When I left the Gustav Klimt exhibition at the Neue Galerie at the end of 2007, I came away with two calendars to grace my office walls for 2008: one by Klimt, of course, and another by Franz Marc. Born February 8, 1880, Marc’s work remains little known by the mainstream public, and I’ve always failed to understand why. Few paintings make me smile the way that Marc’s The Yellow Cow (above, from 1911) does. Pardon the pun, but it’s “udderly” ridiculous in the way the sallow sow leaps across the scene with a beatific grin upon her face. For all his close study of wildlife, Marc is not about photographic realism but spiritual realism. With bold, unreal color, Marc brings to life the inner life of God’s creatures, including this cow, who seems to transcend the bonds of gravity with pure joy. Marc belongs to the Expressionist movement in color and time period, but he has little of their existentialist angst. When the German Expressionists “discovered” Vincent van Gogh and adopted him as one of their own, many of them copied van Gogh’s depiction of his personal demons. Marc, on the other hand, took away from van Gogh the lesson of the felicity of unadulterated color, extending the technicolor fantasies of van Gogh into an almost abstract sphere and focusing on fauna rather than flora.
There’s a great sense of dignity in works such as Marc’s The Little Blue Horses (above, from 1911). Marc painted a whole series of blue horses, a major one of which was sadly destroyed in bombing during World War II. It’s truly amazing how Marc could depict different animals with distinctly different attributes and moods. Marc’s The Tiger is all dark, beautiful menace, while The Cat and The Hound show the gentleness and familiar type of beauty of a household pet. In 1911, Marc formed the Der Blaue Reiter group with Wassily Kandinsky and August Macke. I think the collaboration worked because Marc provided the patient, calm balance to the intensely driven Kandinsky, who wanted to revolutionize art with his words and images. Marc also wrote down his ideas on art, but I’ve always found his images to be much more articulate in their depiction of “dumb” animals.
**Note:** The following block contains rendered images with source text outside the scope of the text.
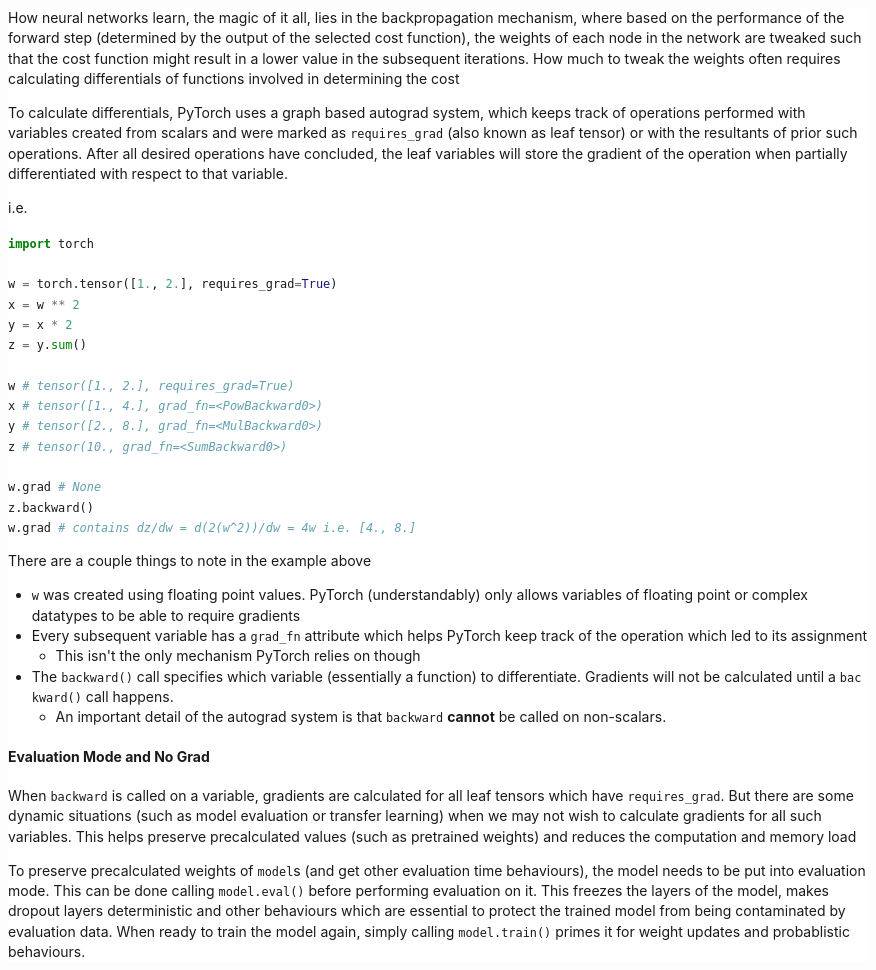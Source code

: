How neural networks learn, the magic of it all, lies in the backpropagation mechanism, where based on the performance of the forward step (determined by the output of the selected cost function), the weights of each node in the network are tweaked such that the cost function might result in a lower value in the subsequent iterations. How much to tweak the weights often requires calculating differentials of functions involved in determining the cost

To calculate differentials, PyTorch uses a graph based autograd system, which keeps track of operations performed with variables created from scalars and were marked as `requires_grad` (also known as leaf tensor) or with the resultants of prior such operations. After all desired operations have concluded, the leaf variables will store the gradient of the operation when partially differentiated with respect to that variable.

i.e. 
```python
import torch

w = torch.tensor([1., 2.], requires_grad=True)
x = w ** 2
y = x * 2
z = y.sum()

w # tensor([1., 2.], requires_grad=True)
x # tensor([1., 4.], grad_fn=<PowBackward0>)
y # tensor([2., 8.], grad_fn=<MulBackward0>)
z # tensor(10., grad_fn=<SumBackward0>)

w.grad # None
z.backward()
w.grad # contains dz/dw = d(2(w^2))/dw = 4w i.e. [4., 8.]
```

There are a couple things to note in the example above
- `w` was created using floating point values. PyTorch (understandably) only allows variables of floating point or complex datatypes to be able to require gradients
- Every subsequent variable has a `grad_fn` attribute which helps PyTorch keep track of the operation which led to its assignment
  - This isn't the only mechanism PyTorch relies on though
- The `backward()` call specifies which variable (essentially 
a function) to differentiate. Gradients will not be calculated until a `backward()` call happens.
  - An important detail of the autograd system is that `backward` **cannot** be called on non-scalars.


#### Evaluation Mode and No Grad
When `backward` is called on a variable, gradients are calculated for all leaf tensors which have `requires_grad`. But there are some dynamic situations (such as model evaluation or transfer learning) when we may not wish to calculate gradients for all such variables. This helps preserve precalculated values (such as pretrained weights) and reduces the computation and memory load

To preserve precalculated weights of `model`s (and get other evaluation time behaviours), the model needs to be put into evaluation mode. This can be done calling `model.eval()` before performing evaluation on it. This freezes the layers of the model, makes dropout layers deterministic and other behaviours which are essential to protect the trained model from being contaminated by evaluation data. When ready to train the model again, simply calling `model.train()` primes it for weight updates and probablistic behaviours.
Marc died in 1916, only 36 years old, during the Battle of Verdun of World War I. Just weeks before, Marc and several other prominent artists received word that they would be removed from the front lines, but Marc died before he could be moved to safety—yet another casualty of the senseless of combat. Before he entered the service, Marc’s art had taken an almost Cubist turn in works such as The Fox (above, from 1913). The sly, red fox seems to almost hide within the shard-like pattern of Cubist planes Marc constructs around him. The fox manages to poke a recognizable nose out from the jumble, almost taunting us to track him down in the Cubist jumble. Despite his record of service in World War I, Marc found himself on the Nazi’s list of “Degenerate Art” in 1937. Perhaps the Nazis found the eyes of Marc’s menagerie accusatory, challenging them to ask who was really acting like an “animal.” Throughout 2008, I had many people look at my Marc calendar and wonder who did such works. Perhaps in the near future people won’t have to ask that question.